→ What the exercise asks: Output exactly the lines below, starting with the line that has "(任意) コンストラクターによって取得するカスタム値 |" and going on through the line that has "#### Class constructor($macro : Object)", both included, and no other lines.

*** Opening Dataset excerpts ***

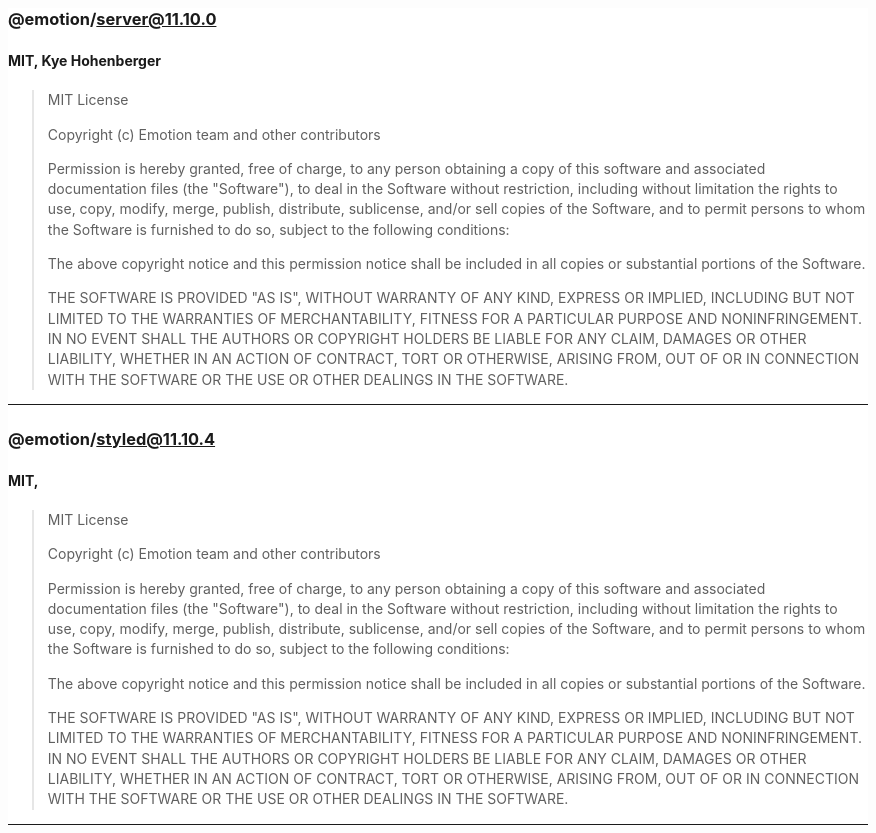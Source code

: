 
### @emotion/server@11.10.0

#### MIT, Kye Hohenberger

> MIT License
> 
> Copyright (c) Emotion team and other contributors
> 
> Permission is hereby granted, free of charge, to any person obtaining a copy
> of this software and associated documentation files (the "Software"), to deal
> in the Software without restriction, including without limitation the rights
> to use, copy, modify, merge, publish, distribute, sublicense, and/or sell
> copies of the Software, and to permit persons to whom the Software is
> furnished to do so, subject to the following conditions:
> 
> The above copyright notice and this permission notice shall be included in all
> copies or substantial portions of the Software.
> 
> THE SOFTWARE IS PROVIDED "AS IS", WITHOUT WARRANTY OF ANY KIND, EXPRESS OR
> IMPLIED, INCLUDING BUT NOT LIMITED TO THE WARRANTIES OF MERCHANTABILITY,
> FITNESS FOR A PARTICULAR PURPOSE AND NONINFRINGEMENT. IN NO EVENT SHALL THE
> AUTHORS OR COPYRIGHT HOLDERS BE LIABLE FOR ANY CLAIM, DAMAGES OR OTHER
> LIABILITY, WHETHER IN AN ACTION OF CONTRACT, TORT OR OTHERWISE, ARISING FROM,
> OUT OF OR IN CONNECTION WITH THE SOFTWARE OR THE USE OR OTHER DEALINGS IN THE
> SOFTWARE.
> 

---

### @emotion/styled@11.10.4

#### MIT, 

> MIT License
> 
> Copyright (c) Emotion team and other contributors
> 
> Permission is hereby granted, free of charge, to any person obtaining a copy
> of this software and associated documentation files (the "Software"), to deal
> in the Software without restriction, including without limitation the rights
> to use, copy, modify, merge, publish, distribute, sublicense, and/or sell
> copies of the Software, and to permit persons to whom the Software is
> furnished to do so, subject to the following conditions:
> 
> The above copyright notice and this permission notice shall be included in all
> copies or substantial portions of the Software.
> 
> THE SOFTWARE IS PROVIDED "AS IS", WITHOUT WARRANTY OF ANY KIND, EXPRESS OR
> IMPLIED, INCLUDING BUT NOT LIMITED TO THE WARRANTIES OF MERCHANTABILITY,
> FITNESS FOR A PARTICULAR PURPOSE AND NONINFRINGEMENT. IN NO EVENT SHALL THE
> AUTHORS OR COPYRIGHT HOLDERS BE LIABLE FOR ANY CLAIM, DAMAGES OR OTHER
> LIABILITY, WHETHER IN AN ACTION OF CONTRACT, TORT OR OTHERWISE, ARISING FROM,
> OUT OF OR IN CONNECTION WITH THE SOFTWARE OR THE USE OR OTHER DEALINGS IN THE
> SOFTWARE.
> 

---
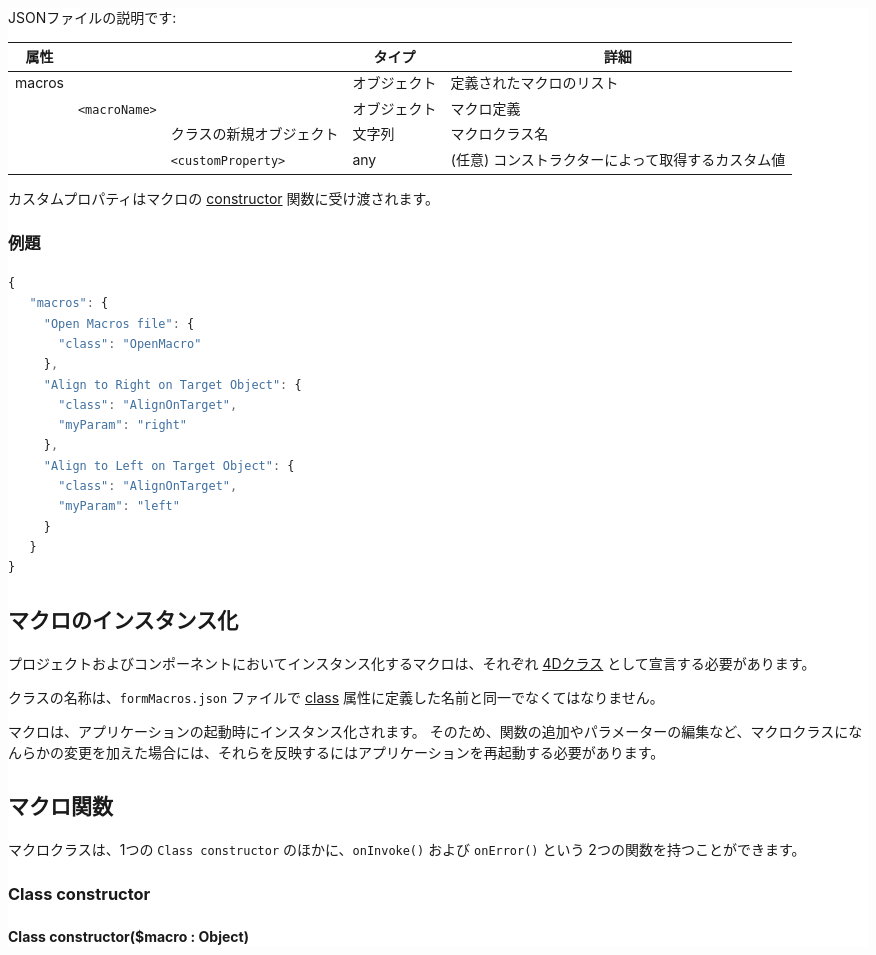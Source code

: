 JSONファイルの説明です:

| 属性     |                     |                          | タイプ    | 詳細                         |
| ------ | ------------------- | ------------------------ | ------ | -------------------------- |
| macros |                     |                          | オブジェクト | 定義されたマクロのリスト               |
|        | `<macroName>` |                          | オブジェクト | マクロ定義                      |
|        |                     | クラスの新規オブジェクト             | 文字列    | マクロクラス名                    |
|        |                     | `<customProperty>` | any    | (任意) コンストラクターによって取得するカスタム値 |

カスタムプロパティはマクロの [constructor](#class-constructor) 関数に受け渡されます。

### 例題

```js
{
   "macros": {
     "Open Macros file": {
       "class": "OpenMacro"
     },
     "Align to Right on Target Object": {
       "class": "AlignOnTarget",
       "myParam": "right"
     },
     "Align to Left on Target Object": {
       "class": "AlignOnTarget",
       "myParam": "left"
     }
   }
}
```



## マクロのインスタンス化

プロジェクトおよびコンポーネントにおいてインスタンス化するマクロは、それぞれ [4Dクラス](Concepts/classes.md) として宣言する必要があります。

クラスの名称は、`formMacros.json` ファイルで [class](#マクロの宣言) 属性に定義した名前と同一でなくてはなりません。

マクロは、アプリケーションの起動時にインスタンス化されます。 そのため、関数の追加やパラメーターの編集など、マクロクラスになんらかの変更を加えた場合には、それらを反映するにはアプリケーションを再起動する必要があります。




## マクロ関数

マクロクラスは、1つの `Class constructor` のほかに、`onInvoke()` および `onError()` という 2つの関数を持つことができます。


### Class constructor

#### Class constructor($macro : Object)
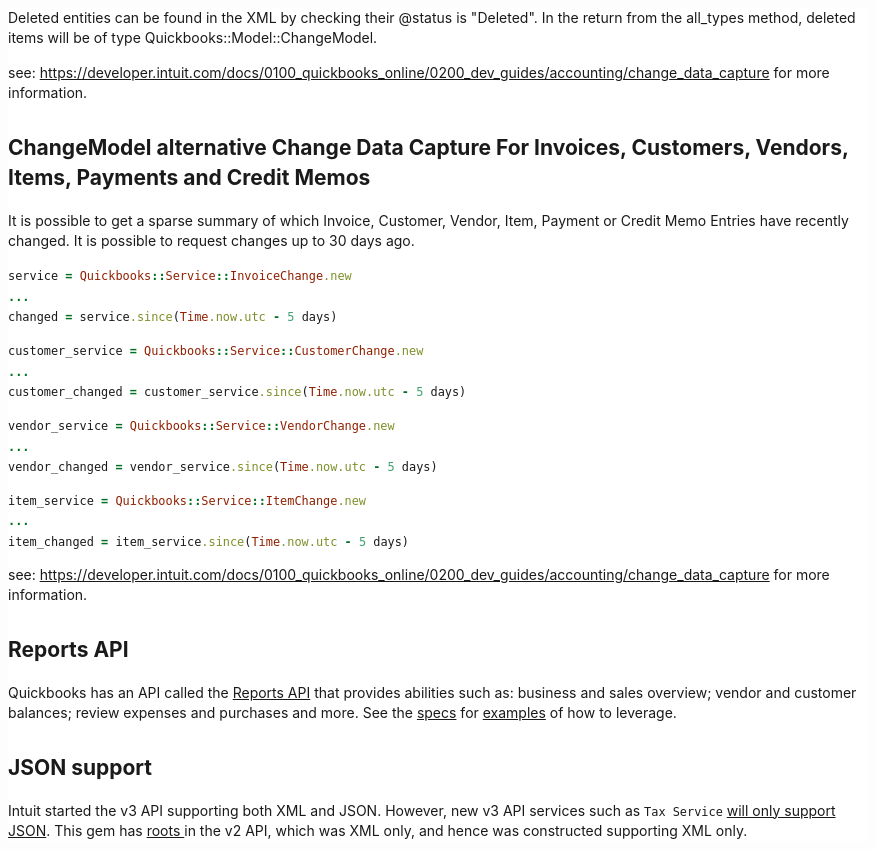 Deleted entities can be found in the XML by checking their @status is "Deleted". In the return from the all_types method, deleted items will be of type Quickbooks::Model::ChangeModel.

see: https://developer.intuit.com/docs/0100_quickbooks_online/0200_dev_guides/accounting/change_data_capture for more information.

## ChangeModel alternative Change Data Capture For Invoices, Customers, Vendors, Items, Payments and Credit Memos

It is possible to get a sparse summary of which Invoice, Customer, Vendor, Item, Payment or Credit Memo Entries have recently changed.
It is possible to request changes up to 30 days ago.

```ruby
service = Quickbooks::Service::InvoiceChange.new
...
changed = service.since(Time.now.utc - 5 days)
```

```ruby
customer_service = Quickbooks::Service::CustomerChange.new
...
customer_changed = customer_service.since(Time.now.utc - 5 days)
```

```ruby
vendor_service = Quickbooks::Service::VendorChange.new
...
vendor_changed = vendor_service.since(Time.now.utc - 5 days)
```

```ruby
item_service = Quickbooks::Service::ItemChange.new
...
item_changed = item_service.since(Time.now.utc - 5 days)
```



see: https://developer.intuit.com/docs/0100_quickbooks_online/0200_dev_guides/accounting/change_data_capture for more information.

## Reports API

Quickbooks has an API called the [Reports API](https://developer.intuit.com/docs/0100_accounting/0400_references/reports) that provides abilities such as: business and sales overview; vendor and customer balances; review expenses and purchases and more.
See the [specs](https://github.com/ruckus/quickbooks-ruby/blob/master/spec/lib/quickbooks/model/report_spec.rb) for [examples](https://github.com/ruckus/quickbooks-ruby/blob/master/spec/lib/quickbooks/service/reports_spec.rb) of how to leverage.

## JSON support

Intuit started the v3 API supporting both XML and JSON. However, new
v3 API services such as `Tax Service` [will only support
JSON]( https://github.com/ruckus/quickbooks-ruby/issues/257#issuecomment-126834454 ). This gem has
[ roots ](https://github.com/ruckus/quickeebooks) in the v2 API, which was XML only, and hence was constructed supporting XML only.
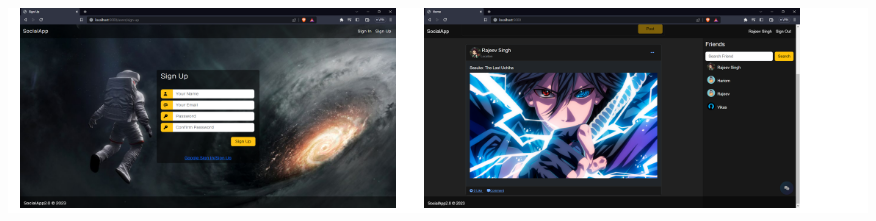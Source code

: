 <img height="200" width="400" src="https://github.com/NytWarrior/SocialApp2.0/blob/master/uploads/screenshot/Login.png?raw=true">
<img height="200" width="400" src="https://github.com/NytWarrior/SocialApp2.0/blob/master/uploads/screenshot/Post1.png?raw=true">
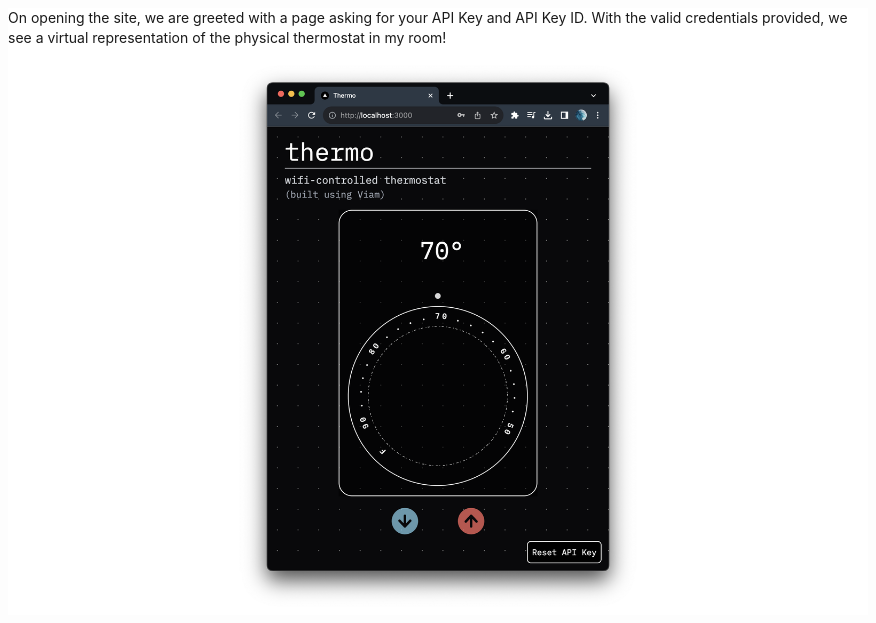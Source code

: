 On opening the site, we are greeted with a page asking for your API Key and API Key ID. With the valid credentials provided, we see a virtual representation of the physical thermostat in my room!

<p align="center">
  <img src="./images/virtual-thermo.png" width="400">
</p>
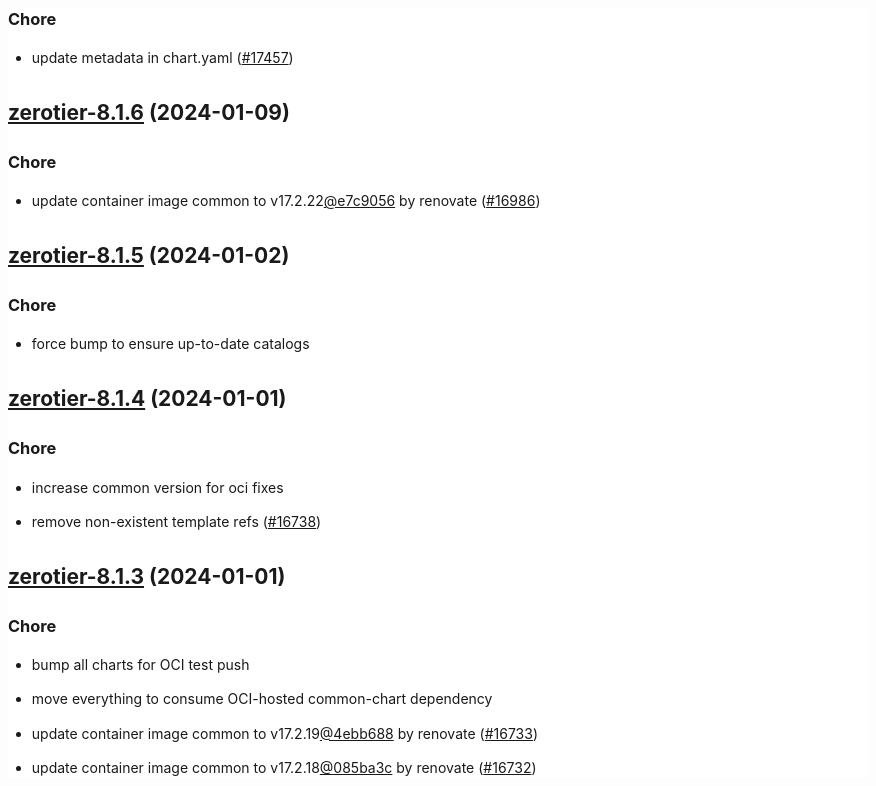 ### Chore



- update metadata in chart.yaml ([#17457](https://github.com/truecharts/charts/issues/17457))




## [zerotier-8.1.6](https://github.com/truecharts/charts/compare/zerotier-8.1.5...zerotier-8.1.6) (2024-01-09)

### Chore



- update container image common to v17.2.22[@e7c9056](https://github.com/e7c9056) by renovate ([#16986](https://github.com/truecharts/charts/issues/16986))


## [zerotier-8.1.5](https://github.com/truecharts/charts/compare/zerotier-8.1.4...zerotier-8.1.5) (2024-01-02)

### Chore



- force bump to ensure up-to-date catalogs


## [zerotier-8.1.4](https://github.com/truecharts/charts/compare/zerotier-8.1.3...zerotier-8.1.4) (2024-01-01)

### Chore



- increase common version for oci fixes

- remove non-existent template refs ([#16738](https://github.com/truecharts/charts/issues/16738))


## [zerotier-8.1.3](https://github.com/truecharts/charts/compare/zerotier-8.1.0...zerotier-8.1.3) (2024-01-01)

### Chore



- bump all charts for OCI test push

- move everything to consume OCI-hosted common-chart dependency

- update container image common to v17.2.19[@4ebb688](https://github.com/4ebb688) by renovate ([#16733](https://github.com/truecharts/charts/issues/16733))

- update container image common to v17.2.18[@085ba3c](https://github.com/085ba3c) by renovate ([#16732](https://github.com/truecharts/charts/issues/16732))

*** Closing Dataset excerpts ***

→ Your solution:
|        |                     | `<customProperty>` | any    | (任意) コンストラクターによって取得するカスタム値 |

カスタムプロパティはマクロの [constructor](#class-constructor) 関数に受け渡されます。

### 例題

```js
{
   "macros": {
     "Open Macros file": {
       "class": "OpenMacro"
     },
     "Align to Right on Target Object": {
       "class": "AlignOnTarget",
       "myParam": "right"
     },
     "Align to Left on Target Object": {
       "class": "AlignOnTarget",
       "myParam": "left"
     }
   }
}
```



## マクロのインスタンス化

プロジェクトおよびコンポーネントにおいてインスタンス化するマクロは、それぞれ [4Dクラス](Concepts/classes.md) として宣言する必要があります。

クラスの名称は、`formMacros.json` ファイルで [class](#マクロの宣言) 属性に定義した名前と同一でなくてはなりません。

マクロは、アプリケーションの起動時にインスタンス化されます。 そのため、関数の追加やパラメーターの編集など、マクロクラスになんらかの変更を加えた場合には、それらを反映するにはアプリケーションを再起動する必要があります。




## マクロ関数

マクロクラスは、1つの `Class constructor` のほかに、`onInvoke()` および `onError()` という 2つの関数を持つことができます。


### Class constructor

#### Class constructor($macro : Object)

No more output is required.